- TASK TO CARRY OUT: Print the lines exactly. Start at the first line of the material below, end with the line that contains "Airtel Sri-Lanka (41305", and skip all pictures.

Segment Start: RECORDS PROVIDED

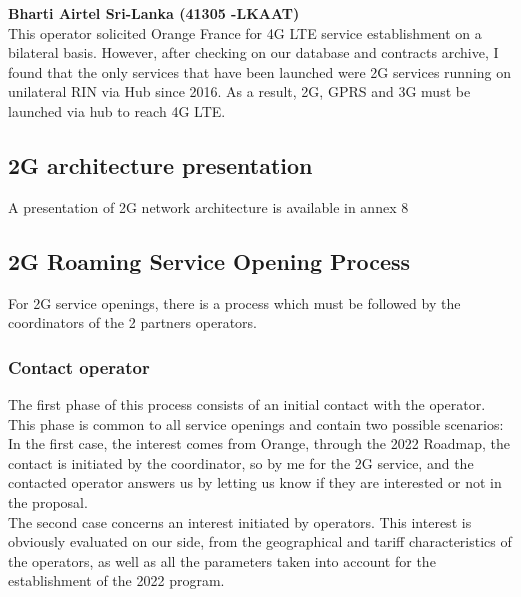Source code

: {\large \textbf{Bharti Airtel Sri-Lanka (41305 -LKAAT)}}\\

This operator solicited Orange France for \acs{4G} \acs{LTE} service establishment on a bilateral basis. However, after checking on our database and contracts archive, I found that the only services that have been launched were \acs{2G} services running on unilateral \acs{RIN} via Hub since 2016. As a result, \acs{2G}, \acs{GPRS} and \acs{3G} must be launched via hub to reach \acs{4G} \acs{LTE}.\\

\subsection{\acs{2G} architecture presentation}
\-\hspace{0.5cm} A presentation of \acs{2G} network architecture is available in annex 8 \cite{annexes}\\

\subsection{\acs{2G} Roaming Service Opening Process}
\-\hspace{0.5cm} For \acs{2G} service openings, there is a process which must be followed by the coordinators of the 2 partners operators.\\

\subsubsection{Contact operator}
\-\hspace{0.5cm} The first phase of this process consists of an initial contact with the operator. This phase is common to all service openings and contain two possible scenarios:\\

In the first case, the interest comes from Orange, through the 2022 Roadmap, the contact is initiated by the coordinator, so by me for the \acs{2G} service, and the contacted operator answers us by letting us know if they are interested or not in the proposal.\\

The second case concerns an interest initiated by operators. This interest is obviously evaluated on our side, from the geographical and tariff characteristics of the operators, as well as all the parameters taken into account for the establishment of the 2022 program.\\

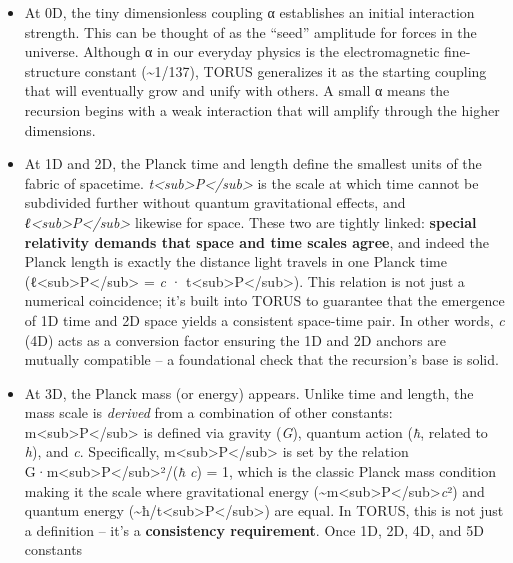 \documentclass[
]{article}
\begin{document}
\begin{itemize}
\item
  At 0D, the tiny dimensionless coupling α establishes an initial
  interaction strength. This can be thought of as the ``seed'' amplitude
  for forces in the universe. Although α in our everyday physics is the
  electromagnetic fine-structure constant (\textasciitilde1/137), TORUS
  generalizes it as the starting coupling that will eventually grow and
  unify with others. A small α means the recursion begins with a weak
  interaction that will amplify through the higher dimensions.
\item
  At 1D and 2D, the Planck time and length define the smallest units of
  the fabric of spacetime.
  \emph{t\textless sub\textgreater P\textless/sub\textgreater{}} is the
  scale at which time cannot be subdivided further without quantum
  gravitational effects, and
  \emph{ℓ\textless sub\textgreater P\textless/sub\textgreater{}}
  likewise for space. These two are tightly linked: \textbf{special
  relativity demands that space and time scales agree}, and indeed the
  Planck length is exactly the distance light travels in one Planck time
  (ℓ\textless sub\textgreater P\textless/sub\textgreater{} = \emph{c} ·
  t\textless sub\textgreater P\textless/sub\textgreater)\hspace{0pt}.
  This relation is not just a numerical coincidence; it's built into
  TORUS to guarantee that the emergence of 1D time and 2D space yields a
  consistent space-time pair. In other words, \emph{c} (4D) acts as a
  conversion factor ensuring the 1D and 2D anchors are mutually
  compatible -- a foundational check that the recursion's base is solid.
\item
  At 3D, the Planck mass (or energy) appears. Unlike time and length,
  the mass scale is \emph{derived} from a combination of other
  constants: m\textless sub\textgreater P\textless/sub\textgreater{} is
  defined via gravity (\emph{G}), quantum action (\emph{ħ}, related to
  \emph{h}), and \emph{c}. Specifically,
  m\textless sub\textgreater P\textless/sub\textgreater{} is set by the
  relation
  G·m\textless sub\textgreater P\textless/sub\textgreater²/(\emph{ħ}
  \emph{c}) = 1, which is the classic Planck mass condition making it
  the scale where gravitational energy
  (\textasciitilde m\textless sub\textgreater P\textless/sub\textgreater{}\emph{c}²)
  and quantum energy
  (\textasciitilde ħ/t\textless sub\textgreater P\textless/sub\textgreater)
  are equal. In TORUS, this is not just a definition -- it's a
  \textbf{consistency requirement}. Once 1D, 2D, 4D, and 5D constants

\end{itemize}
\end{document}
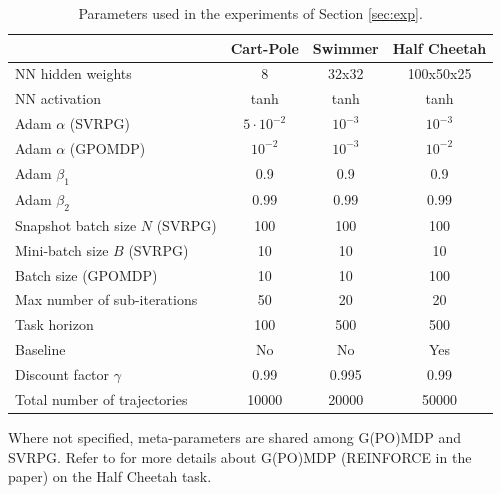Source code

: \documentclass{article}
\theoremstyle{remark}
\theoremstyle{definition}
\begin{document}
\begin{table}[H]\caption{Parameters used in the experiments of Section \ref{sec:exp}.}\label{table:metaparams}
	\centering
	\begin{tabular}{| l | c  c  c |}
		\hline	
		& Cart-Pole & Swimmer & Half Cheetah \\
		\hline
		NN hidden weights & 8 & 32x32 & 100x50x25 \\
		NN activation & tanh & tanh & tanh \\
		Adam $\alpha$ (SVRPG) & $5\cdotp10^{-2}$ & $10^{-3}$ & $10^{-3}$ \\
		Adam $\alpha$ (GPOMDP) & $10^{-2}$ & $10^{-3}$ & $10^{-2}$ \\
		Adam $\beta_1$ & 0.9 & 0.9 & 0.9 \\
		Adam $\beta_2$ & 0.99 & 0.99 & 0.99 \\ 
		Snapshot batch size $N$ (SVRPG) & 100 & 100 & 100 \\
		Mini-batch size $B$ (SVRPG) & 10 & 10 & 10 \\
		Batch size (GPOMDP) & 10 & 10 & 100 \\
		Max number of sub-iterations & 50 & 20 & 20 \\
		Task horizon& 100 & 500 & 500 \\
		Baseline& No & No & Yes \\
		Discount factor $\gamma$& 0.99 & 0.995 & 0.99 \\
		Total number of trajectories& 10000 & 20000 & 50000 \\
		\hline  
	\end{tabular}
\end{table}
Where not specified, meta-parameters are shared among G(PO)MDP and SVRPG.
Refer to \cite{duan2016benchmarking} for more details about G(PO)MDP (REINFORCE in the paper) on the Half Cheetah task.
\end{document}
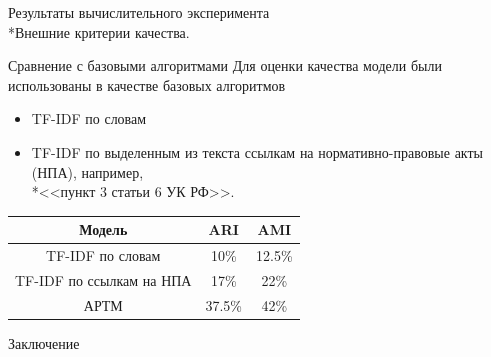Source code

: \documentclass{beamer}
\begin{document}
\begin{frame}{Результаты вычислительного эксперимента \\*Внешние критерии качества.}
\begin{block}{Сравнение с базовыми алгоритмами}
	Для оценки качества модели были использованы в качестве базовых алгоритмов  
    \begin{itemize}
        \item TF-IDF по словам 
        \item TF-IDF по выделенным из текста ссылкам на нормативно-правовые акты (НПА), например, \\*<<пункт 3 статьи 6 УК РФ>>.
    \end{itemize} 
    \end{block}

\begin{table}[H]
\begin{center}
\begin{tabular}{|c|c|c|}
\hline
Модель & ARI & AMI\\
\hline
TF-IDF по словам & 10\% & 12.5\% \\
\hline
TF-IDF по ссылкам на НПА & 17\% & 22\% \\
\hline
АРТМ & 37.5\% & 42\% \\
\hline
\end{tabular}
\end{center}
\end{table}
\end{frame}
\begin{frame}{Заключение}
\end{frame}
\end{document}
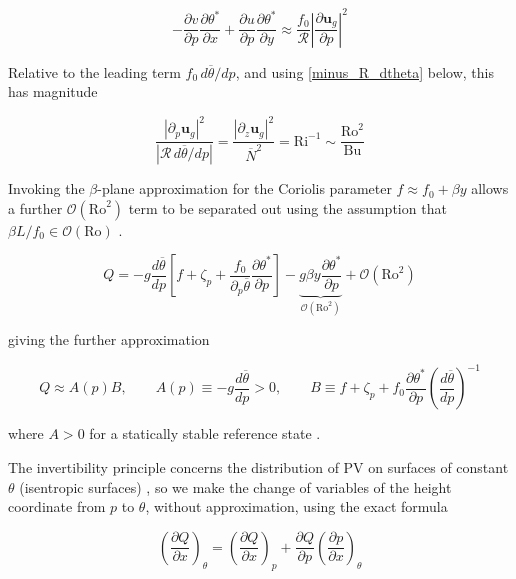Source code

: \documentclass{article}
\begin{document}
\begin{equation}
    -\frac{\partial v}{\partial p}\frac{\partial\theta^*}{\partial x}+\frac{\partial u}{\partial p}\frac{\partial\theta^*}{\partial y} \approx \frac{f_0}{\mathcal{R}} \left|\frac{\partial \bm{u}_g}{\partial p}\right|^2
\end{equation}

Relative to the leading term $f_0\, d\overline\theta/dp$, and using \cref{minus_R_dtheta} below, this has magnitude \cite{Vallis2017}

\begin{equation}
    \frac{\left|\partial_p \bm{u}_g\right|^2}{\left|\mathcal{R}\, d\overline\theta/dp\right|} = \frac{\left|\partial_z \bm{u}_g\right|^2}{\overline N^2} = \mathrm{Ri}^{-1} \sim \frac{\mathrm{Ro}^2}{\mathrm{Bu}}
\end{equation}

Invoking the $\beta$-plane approximation for the Coriolis parameter $f \approx f_0 + \beta y$ \cite{HOLTON_chapter6} allows a further $\mathcal{O}\left(\mathrm{Ro}^2\right)$ term to be separated out using the assumption that $\beta L / f_0 \in \mathcal{O}\left(\mathrm{Ro}\right)$ \cite{Vallis2017}.

\begin{equation}
    Q = -g \frac{d\overline{\theta}}{d p} \left[f + \zeta_p + \frac{f_0}{\partial_p \overline{\theta}} \frac{\partial \theta^*}{\partial p} \right] - \underbrace{g \beta y \frac{\partial \theta^*}{\partial p}}_{\mathcal{O}\left(\mathrm{Ro}^2\right)}  + \mathcal{O}\left(\mathrm{Ro}^2\right)
\end{equation}

giving the further approximation

\begin{equation}\label{let_A_B}
    Q \approx A(p)B, \qquad A(p) \equiv -g \frac{d \overline{\theta}}{dp} > 0, \qquad B \equiv f + \zeta_p + f_0 \frac{\partial \theta^*}{\partial p} \left( \frac{d \overline{\theta}}{dp}\right)^{-1}
\end{equation}

where $A > 0$ for a statically stable reference state \cite{HOLTON_chapter2}.

The invertibility principle concerns the distribution of PV on surfaces of constant $\theta$ (isentropic surfaces) \cite{Hoskins1985}, so we make the change of variables of the height coordinate from $p$ to $\theta$, without approximation, using the exact formula \cite{Vallis2017}

\begin{equation}\label{change_coords}
    \left(\frac{\partial Q}{\partial x}\right)_\theta = \left(\frac{\partial Q }{\partial x}\right)_p + \frac{\partial Q }{\partial p}\left(\frac{\partial p}{\partial x}\right)_\theta
\end{equation}
\end{document}
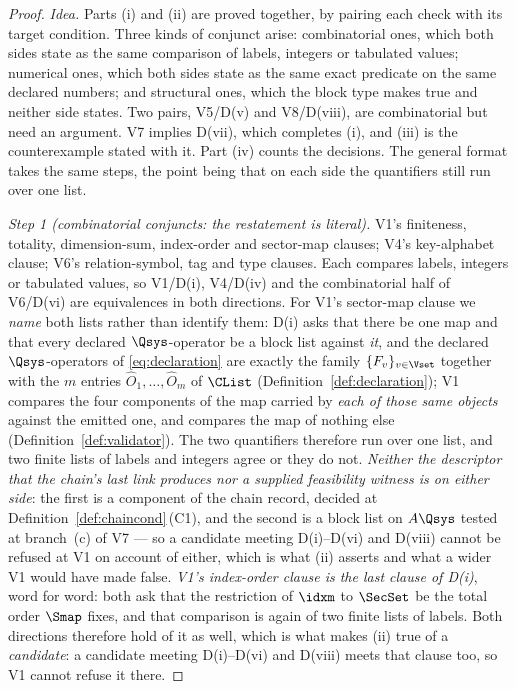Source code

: \begin{proof}
\emph{Idea.} Parts (i) and (ii) are proved together, by pairing each check
with its target condition. Three kinds of conjunct arise: combinatorial ones,
which both sides state as the same comparison of labels, integers or
tabulated values; numerical ones, which both sides state as the same exact
predicate on the same declared numbers; and structural ones, which the block
type makes true and neither side states. Two pairs, V5/D(v) and V8/D(viii),
are combinatorial but need an argument. V7 implies D(vii), which completes
(i), and (iii) is the counterexample stated with it. Part (iv) counts the
decisions. The general format takes the same steps, the point being that on
each side the quantifiers still run over one list.

\emph{Step 1 (combinatorial conjuncts: the restatement is literal).} V1's
finiteness, totality, dimension-sum, index-order and sector-map clauses; V4's
key-alphabet clause; V6's relation-symbol, tag and type clauses. Each compares
labels, integers or tabulated values, so V1/D(i), V4/D(iv) and the
combinatorial half of V6/D(vi) are equivalences in both directions. For V1's
sector-map clause we \emph{name} both lists rather than identify them: D(i)
asks that there be one map and that every declared $\Qsys$-operator be a
block list against \emph{it}, and the declared $\Qsys$-operators of
\eqref{eq:declaration} are exactly the family $\{F_v\}_{v\in\Vset}$ together
with the $m$ entries $\hat O_1,\dots,\hat O_m$ of $\CList$
(Definition~\ref{def:declaration}); V1 compares the four components of the
map carried by \emph{each of those same objects} against the emitted one, and
compares the map of nothing else (Definition~\ref{def:validator}). The two
quantifiers therefore run over one list, and two finite lists of labels and
integers agree or they do not. \emph{Neither the descriptor that the chain's
last link produces nor a supplied feasibility witness is on either side}: the
first is a
component of the chain record, decided at
Definition~\ref{def:chaincond}\,(C1), and the second is a block list on
$A\Qsys$ tested at branch~(c) of V7 --- so a candidate meeting D(i)--D(vi)
and D(viii) cannot be refused at V1 on account of either, which is what (ii)
asserts and what a wider V1 would have made false. \emph{V1's index-order
clause is the last clause of D(i)}, word for word: both ask that the
restriction of $\idxm$ to $\SecSet$ be the total order $\Smap$ fixes, and
that comparison is again of two finite lists of labels. Both directions
therefore hold of it as well, which is what makes (ii) true of a
\emph{candidate}: a candidate meeting D(i)--D(vi) and D(viii) meets that
clause too, so V1 cannot refuse it there.


\end{proof}
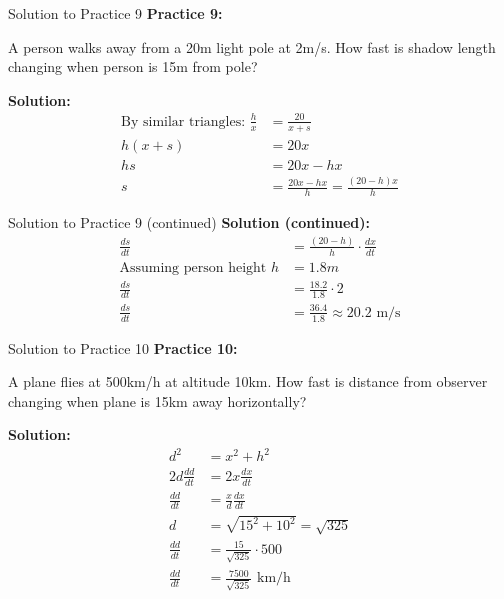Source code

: \documentclass[aspectratio=169]{beamer}
\begin{document}
\begin{frame}{Solution to Practice 9}
\textbf{Practice 9:}

A person walks away from a 20m light pole at 2m/s. How fast is shadow length changing when person is 15m from pole?

\textbf{Solution:}
\[
\begin{aligned}
  \text{By similar triangles: } \frac{h}{x} &= \frac{20}{x + s} \\
  h(x + s) &= 20x \\
  hs &= 20x - hx \\
  s &= \frac{20x - hx}{h} = \frac{(20 - h)x}{h}
\end{aligned}
\]
\end{frame}

\begin{frame}{Solution to Practice 9 (continued)}
\textbf{Solution (continued):}
\[
\begin{aligned}
  \frac{ds}{dt} &= \frac{(20 - h)}{h} \cdot \frac{dx}{dt} \\
  \text{Assuming person height } h &= 1.8m \\
  \frac{ds}{dt} &= \frac{18.2}{1.8} \cdot 2 \\
  \frac{ds}{dt} &= \frac{36.4}{1.8} \approx 20.2 \text{ m/s}
\end{aligned}
\]
\end{frame}

\begin{frame}{Solution to Practice 10}
\textbf{Practice 10:}

A plane flies at 500km/h at altitude 10km. How fast is distance from observer changing when plane is 15km away horizontally?

\textbf{Solution:}
\[
\begin{aligned}
  d^2 &= x^2 + h^2 \\
  2d\frac{dd}{dt} &= 2x\frac{dx}{dt} \\
  \frac{dd}{dt} &= \frac{x}{d}\frac{dx}{dt} \\
  d &= \sqrt{15^2 + 10^2} = \sqrt{325} \\
  \frac{dd}{dt} &= \frac{15}{\sqrt{325}} \cdot 500 \\
  \frac{dd}{dt} &= \frac{7500}{\sqrt{325}} \text{ km/h}
\end{aligned}
\]
\end{frame}
\end{document}
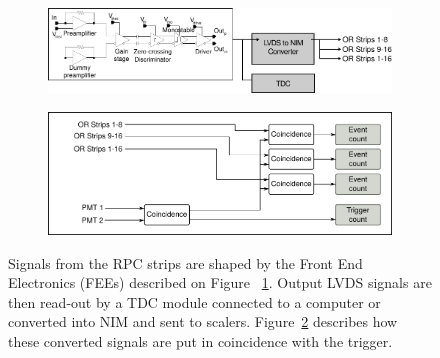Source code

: 			\begin{figure}[!h]
			\begin{subfigure}{\linewidth}
				\begin{center}
					\includegraphics[width = \plotwidth]{fig/pulse-processing.pdf}\\
					\caption{\label{fig:DAQ:A}}
				\end{center}
			\end{subfigure}
			\begin{subfigure}{\linewidth}
				\begin{center}
					\includegraphics[width = \plotwidth]{fig/pulse-processing-2.pdf}
					\caption{\label{fig:DAQ:B}}
				\end{center}
			\end{subfigure}
			\caption{\label{fig:DAQ} Signals from the RPC strips are shaped by the Front End Electronics (FEEs) described on Figure ~\ref{fig:DAQ:A}. Output LVDS signals are then read-out by a TDC module connected to a computer or converted into NIM and sent to scalers. Figure~\ref{fig:DAQ:B} describes how these converted signals are put in coincidence with the trigger.}
		\end{figure}
		
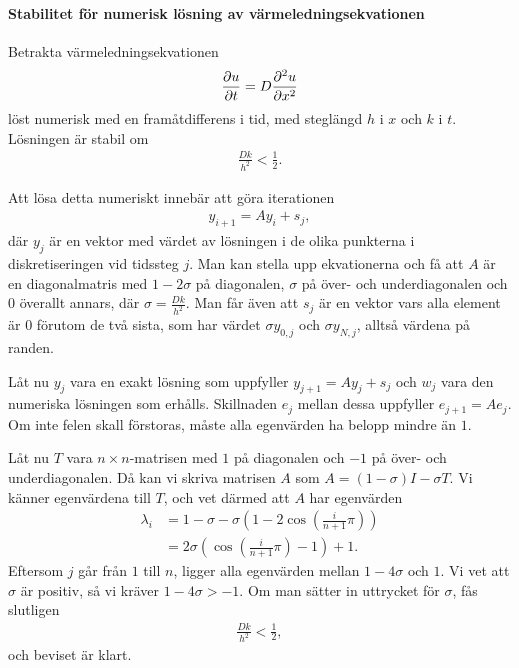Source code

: \paragraph{Stabilitet för numerisk lösning av värmeledningsekvationen}
Betrakta värmeledningsekvationen
\begin{align*}
	\pdv{u}{t} = D\pdv[2]{u}{x}
\end{align*}
löst numerisk med en framåtdifferens i tid, med steglängd $h$ i $x$ och $k$ i $t$. Lösningen är stabil om
\begin{align*}
	\frac{Dk}{h^{2}} < \frac{1}{2}.
\end{align*}

\proof
Att lösa detta numeriskt innebär att göra iterationen
\begin{align*}
	y_{i + 1} = Ay_{i} + s_{j},
\end{align*}
där $y_{j}$ är en vektor med värdet av lösningen i de olika punkterna i diskretiseringen vid tidssteg $j$. Man kan stella upp ekvationerna och få att $A$ är en diagonalmatris med $1 - 2\sigma$ på diagonalen, $\sigma$ på över- och underdiagonalen och $0$ överallt annars, där $\sigma = \frac{Dk}{h^{2}}$. Man får även att $s_{j}$ är en vektor vars alla element är $0$ förutom de två sista, som har värdet $\sigma y_{0, j}$ och $\sigma y_{N, j}$, alltså värdena på randen.

Låt nu $y_{j}$ vara en exakt lösning som uppfyller $y_{j + 1} = Ay_{j} + s_{j}$ och $w_{j}$ vara den numeriska lösningen som erhålls. Skillnaden $e_{j}$ mellan dessa uppfyller $e_{j + 1} = Ae_{j}$. Om inte felen skall förstoras, måste alla egenvärden ha belopp mindre än $1$.

Låt nu $T$ vara $n\times n$-matrisen med $1$ på diagonalen och $-1$ på över- och underdiagonalen. Då kan vi skriva matrisen $A$ som $A = (1 - \sigma)I - \sigma T$. Vi känner egenvärdena till $T$, och vet därmed att $A$ har egenvärden
\begin{align*}
	\lambda_{i} &= 1 - \sigma - \sigma\left(1 - 2\cos(\frac{i}{n + 1}\pi)\right) \\
	            &= 2\sigma\left(\cos(\frac{i}{n + 1}\pi) - 1\right) + 1.
\end{align*}
Eftersom $j$ går från $1$ till $n$, ligger alla egenvärden mellan $1 - 4\sigma$ och $1$. Vi vet att $\sigma$ är positiv, så vi kräver $1 - 4\sigma > -1$. Om man sätter in uttrycket för $\sigma$, fås slutligen
\begin{align*}
	\frac{Dk}{h^{2}} < \frac{1}{2},
\end{align*}
och beviset är klart.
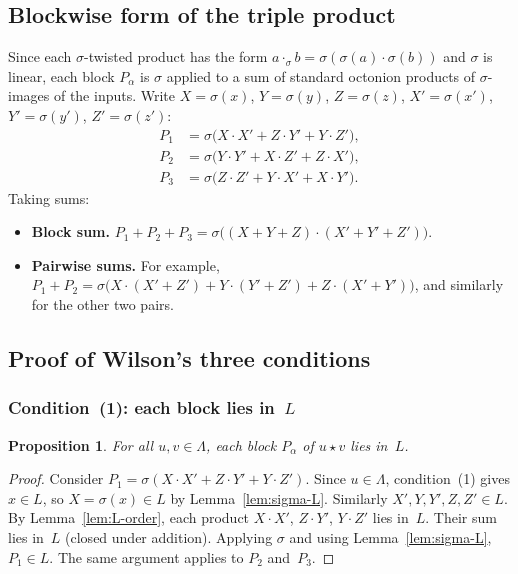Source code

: \documentclass[twoside,english]{paper}
\numberwithin{equation}{section}
\numberwithin{figure}{section}
\newtheorem{proposition}[theorem]{Proposition}
\theoremstyle{definition}
\theoremstyle{remark}
\newcommand{\LL}{\Lambda}             %
\begin{document}
\subsection{Blockwise form of the triple product}

Since each $\sigma$-twisted product has the form
$a \cdot_\sigma b = \sigma(\sigma(a) \cdot \sigma(b))$ and $\sigma$
is linear, each block $P_\alpha$ is $\sigma$ applied to a sum of
standard octonion products of $\sigma$-images of the inputs.
Write $X = \sigma(x)$, $Y = \sigma(y)$, $Z = \sigma(z)$,
$X' = \sigma(x')$, $Y' = \sigma(y')$, $Z' = \sigma(z')$:
\begin{align}
  P_1 &= \sigma\bigl(X \cdot X' + Z \cdot Y' + Y \cdot Z'\bigr),
  \label{eq:P1-std} \\
  P_2 &= \sigma\bigl(Y \cdot Y' + X \cdot Z' + Z \cdot X'\bigr),
  \label{eq:P2-std} \\
  P_3 &= \sigma\bigl(Z \cdot Z' + Y \cdot X' + X \cdot Y'\bigr).
  \label{eq:P3-std}
\end{align}
Taking sums:
\begin{itemize}
\item \textbf{Block sum.}
  $P_1 + P_2 + P_3 = \sigma\bigl((X+Y+Z) \cdot (X'+Y'+Z')\bigr)$.
\item \textbf{Pairwise sums.}  For example,
  $P_1 + P_2 = \sigma\bigl(X \cdot (X'+Z') + Y \cdot (Y'+Z') +
  Z \cdot (X'+Y')\bigr)$, and similarly for the other two pairs.
\end{itemize}

\subsection{Proof of Wilson's three conditions}

\subsubsection{Condition~(1): each block lies in~\texorpdfstring{$L$}{L}}

\begin{proposition}\label{prop:cond1}
For all $u, v \in \LL$, each block $P_\alpha$ of $u \star v$ lies
in~$L$.
\end{proposition}

\begin{proof}
Consider $P_1 = \sigma(X \cdot X' + Z \cdot Y' + Y \cdot Z')$.
Since $u \in \LL$, condition~(1) gives $x \in L$, so
$X = \sigma(x) \in L$ by Lemma~\ref{lem:sigma-L}.  Similarly
$X', Y, Y', Z, Z' \in L$.
By Lemma~\ref{lem:L-order}, each product $X \cdot X'$, $Z \cdot Y'$,
$Y \cdot Z'$ lies in~$L$.  Their sum lies in~$L$ (closed under
addition).  Applying $\sigma$ and using Lemma~\ref{lem:sigma-L},
$P_1 \in L$.  The same argument applies to
$P_2$ and~$P_3$.
\end{proof}
\end{document}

Segment End: RECORDS PROVIDED

- RESPONSE TO THIS TASK:
Source code

: {\large \textbf{Bharti Airtel Sri-Lanka (41305 -LKAAT)}}\\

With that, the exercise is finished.